Se pose également la question de la gestion de la trésorerie, en particulier dans un contexte de hausse des taux d’intérêt. Leur retour en terrain positif redonne de l’attrait à certains produits comme les Sicav monétaires. Les liquidités placées par les trésoriers sont autant de cash en moins disponible, ce qui peut complexifier la chaîne de traitement du règlement. Or pour exécuter un paiement instantané transfrontalier, il faut pouvoir disposer des fonds. C’est précisément sur ce point que les considérations de trésorerie des banques rejoignent, encore plus aujourd’hui, les préoccupations du paiement. Côté banque, il y a la volonté de ne pas atomiser le pool de liquidité, alors que l’émergence de multiples nouvelles solutions de paiement locales et régionales entraîne au contraire une plus grande fragmentation des ressources financières. Une difficulté de gestion pour la banque par rapport à l’évolution structurelle des systèmes de paiements. Ainsi, sur le métier du correspondent banking, la dimension collecte et dépôt est plus importante qu’auparavant. Depuis plusieurs mois, les trésoriers bancaires gardent un œil sur la liquidité collectée auprès des clients et le funding des comptes pour les paiements. La hausse des volumes de capitaux échangés en temps réel, soutenue par la croissance des échanges internationaux et par les nouveaux modes de consommation, impose un contrôle permanent du niveau des liquidités disponibles en banque pour pouvoir honorer les règlements à tout moment.
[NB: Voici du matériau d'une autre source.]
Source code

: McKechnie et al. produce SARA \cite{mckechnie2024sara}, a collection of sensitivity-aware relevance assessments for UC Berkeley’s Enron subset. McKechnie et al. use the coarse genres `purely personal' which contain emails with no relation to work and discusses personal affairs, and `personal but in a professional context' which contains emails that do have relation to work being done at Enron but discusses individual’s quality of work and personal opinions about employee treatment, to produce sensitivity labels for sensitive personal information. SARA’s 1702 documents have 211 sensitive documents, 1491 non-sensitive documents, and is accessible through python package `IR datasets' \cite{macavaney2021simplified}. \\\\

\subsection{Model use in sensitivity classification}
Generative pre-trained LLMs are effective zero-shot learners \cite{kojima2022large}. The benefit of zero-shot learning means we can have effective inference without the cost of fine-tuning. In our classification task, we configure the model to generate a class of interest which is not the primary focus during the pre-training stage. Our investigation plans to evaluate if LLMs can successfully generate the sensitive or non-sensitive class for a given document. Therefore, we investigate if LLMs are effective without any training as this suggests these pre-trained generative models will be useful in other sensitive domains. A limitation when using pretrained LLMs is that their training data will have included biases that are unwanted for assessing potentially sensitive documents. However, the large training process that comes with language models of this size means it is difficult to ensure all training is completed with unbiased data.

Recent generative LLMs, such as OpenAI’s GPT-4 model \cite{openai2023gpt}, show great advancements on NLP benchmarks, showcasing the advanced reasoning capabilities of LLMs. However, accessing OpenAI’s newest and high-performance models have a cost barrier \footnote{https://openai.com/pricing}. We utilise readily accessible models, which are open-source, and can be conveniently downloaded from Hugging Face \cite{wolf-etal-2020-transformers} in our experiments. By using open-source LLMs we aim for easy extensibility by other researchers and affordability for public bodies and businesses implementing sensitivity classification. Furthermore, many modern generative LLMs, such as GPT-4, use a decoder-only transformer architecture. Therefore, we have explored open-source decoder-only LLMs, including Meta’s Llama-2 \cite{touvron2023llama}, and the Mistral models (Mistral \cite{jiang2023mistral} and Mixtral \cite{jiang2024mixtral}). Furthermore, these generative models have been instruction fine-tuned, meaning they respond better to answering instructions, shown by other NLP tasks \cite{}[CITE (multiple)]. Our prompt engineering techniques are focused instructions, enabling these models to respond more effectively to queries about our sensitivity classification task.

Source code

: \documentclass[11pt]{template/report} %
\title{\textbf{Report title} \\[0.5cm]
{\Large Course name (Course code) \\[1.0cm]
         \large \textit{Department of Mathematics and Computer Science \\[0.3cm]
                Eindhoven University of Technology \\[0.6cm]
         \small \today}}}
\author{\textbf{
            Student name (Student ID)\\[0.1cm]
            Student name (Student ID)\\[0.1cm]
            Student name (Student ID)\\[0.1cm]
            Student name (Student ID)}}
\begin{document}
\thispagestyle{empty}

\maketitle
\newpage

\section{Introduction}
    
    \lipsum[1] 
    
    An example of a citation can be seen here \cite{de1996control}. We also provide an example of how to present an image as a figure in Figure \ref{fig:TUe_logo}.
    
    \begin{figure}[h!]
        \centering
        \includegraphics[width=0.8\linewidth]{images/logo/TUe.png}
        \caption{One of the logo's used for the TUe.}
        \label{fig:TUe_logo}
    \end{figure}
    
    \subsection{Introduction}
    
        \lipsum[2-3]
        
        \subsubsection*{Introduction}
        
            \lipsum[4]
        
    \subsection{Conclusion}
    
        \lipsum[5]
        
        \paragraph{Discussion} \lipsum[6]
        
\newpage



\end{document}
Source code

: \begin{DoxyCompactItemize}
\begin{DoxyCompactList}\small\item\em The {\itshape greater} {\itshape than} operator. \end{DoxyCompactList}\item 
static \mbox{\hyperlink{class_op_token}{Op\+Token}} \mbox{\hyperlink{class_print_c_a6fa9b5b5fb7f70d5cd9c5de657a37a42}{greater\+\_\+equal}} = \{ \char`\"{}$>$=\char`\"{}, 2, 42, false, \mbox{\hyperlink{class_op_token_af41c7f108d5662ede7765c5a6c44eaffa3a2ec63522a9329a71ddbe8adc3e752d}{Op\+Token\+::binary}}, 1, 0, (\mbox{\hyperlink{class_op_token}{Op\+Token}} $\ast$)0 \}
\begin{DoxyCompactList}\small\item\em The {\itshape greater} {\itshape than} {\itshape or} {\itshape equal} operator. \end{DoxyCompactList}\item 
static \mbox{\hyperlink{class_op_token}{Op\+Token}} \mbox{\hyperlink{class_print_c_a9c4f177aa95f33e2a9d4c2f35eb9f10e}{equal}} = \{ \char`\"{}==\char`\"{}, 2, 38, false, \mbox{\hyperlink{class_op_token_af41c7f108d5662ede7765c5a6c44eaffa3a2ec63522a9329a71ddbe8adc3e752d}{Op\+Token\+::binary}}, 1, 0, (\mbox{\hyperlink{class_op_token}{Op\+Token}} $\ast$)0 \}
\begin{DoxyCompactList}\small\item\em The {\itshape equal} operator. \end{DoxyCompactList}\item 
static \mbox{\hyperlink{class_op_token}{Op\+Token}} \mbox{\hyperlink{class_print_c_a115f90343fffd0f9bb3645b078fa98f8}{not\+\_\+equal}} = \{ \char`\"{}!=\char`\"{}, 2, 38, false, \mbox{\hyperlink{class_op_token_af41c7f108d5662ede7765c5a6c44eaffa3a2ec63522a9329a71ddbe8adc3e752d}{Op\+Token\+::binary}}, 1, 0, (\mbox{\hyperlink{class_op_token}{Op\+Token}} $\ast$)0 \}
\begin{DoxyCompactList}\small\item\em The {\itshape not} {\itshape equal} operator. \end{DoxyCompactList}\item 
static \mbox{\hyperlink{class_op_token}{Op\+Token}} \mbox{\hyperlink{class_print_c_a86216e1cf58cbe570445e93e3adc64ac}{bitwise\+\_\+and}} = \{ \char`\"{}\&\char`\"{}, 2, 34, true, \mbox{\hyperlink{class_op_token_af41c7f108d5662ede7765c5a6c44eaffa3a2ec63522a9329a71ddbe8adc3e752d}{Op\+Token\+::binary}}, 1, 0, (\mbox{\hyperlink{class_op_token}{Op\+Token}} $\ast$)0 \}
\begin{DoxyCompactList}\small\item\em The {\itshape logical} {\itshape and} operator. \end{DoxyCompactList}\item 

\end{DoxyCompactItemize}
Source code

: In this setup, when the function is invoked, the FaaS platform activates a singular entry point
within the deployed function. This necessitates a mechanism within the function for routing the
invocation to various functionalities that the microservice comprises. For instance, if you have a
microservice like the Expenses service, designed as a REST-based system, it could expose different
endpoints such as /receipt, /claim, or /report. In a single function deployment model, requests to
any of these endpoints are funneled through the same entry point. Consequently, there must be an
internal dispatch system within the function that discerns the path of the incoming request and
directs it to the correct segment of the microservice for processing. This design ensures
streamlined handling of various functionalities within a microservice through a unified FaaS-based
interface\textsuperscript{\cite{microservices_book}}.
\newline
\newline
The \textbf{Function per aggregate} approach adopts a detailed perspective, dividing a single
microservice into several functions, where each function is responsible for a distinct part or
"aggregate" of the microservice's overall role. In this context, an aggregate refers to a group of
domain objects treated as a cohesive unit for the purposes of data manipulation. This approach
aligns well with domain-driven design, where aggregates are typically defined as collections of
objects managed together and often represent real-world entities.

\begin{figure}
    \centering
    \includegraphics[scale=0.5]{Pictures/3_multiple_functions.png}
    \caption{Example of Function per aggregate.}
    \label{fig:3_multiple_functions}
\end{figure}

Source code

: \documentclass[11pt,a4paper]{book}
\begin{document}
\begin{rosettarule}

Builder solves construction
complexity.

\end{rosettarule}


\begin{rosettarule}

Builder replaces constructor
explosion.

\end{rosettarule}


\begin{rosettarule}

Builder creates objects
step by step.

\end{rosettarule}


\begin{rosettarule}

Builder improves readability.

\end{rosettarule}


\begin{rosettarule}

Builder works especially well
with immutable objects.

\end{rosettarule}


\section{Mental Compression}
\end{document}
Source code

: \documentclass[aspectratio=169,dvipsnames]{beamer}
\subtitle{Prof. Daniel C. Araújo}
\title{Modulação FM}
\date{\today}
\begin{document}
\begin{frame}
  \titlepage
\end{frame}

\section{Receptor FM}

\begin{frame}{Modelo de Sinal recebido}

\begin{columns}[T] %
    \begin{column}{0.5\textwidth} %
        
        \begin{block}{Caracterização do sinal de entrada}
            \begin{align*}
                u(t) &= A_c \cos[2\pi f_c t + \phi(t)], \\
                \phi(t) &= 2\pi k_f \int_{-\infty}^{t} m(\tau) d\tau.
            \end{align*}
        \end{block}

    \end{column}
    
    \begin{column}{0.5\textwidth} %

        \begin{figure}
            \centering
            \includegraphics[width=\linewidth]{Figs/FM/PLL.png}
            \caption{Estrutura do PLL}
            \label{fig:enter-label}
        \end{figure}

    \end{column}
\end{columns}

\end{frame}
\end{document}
Cette surveillance des comptes s’ajoute à l’activité quotidienne de correspondance bancaire et implique une évolution de culture des équipes. Dans un monde des paiements toujours plus rapide et interconnecté, les banques continuent à se réinventer pour faire face aux échéances de leurs clients.  Les nouvelles technologies qu’elles sont en train d’intégrer dans leurs systèmes pas après pas, tels que les modèles prédictifs basés sur l’Intelligence Artificielle et le Machine Learning, leur permettront de répondre aux nouveaux défis de liquidité, qui sont autant d’opportunités renouvelées de différenciation et de fidélisation de leurs clients.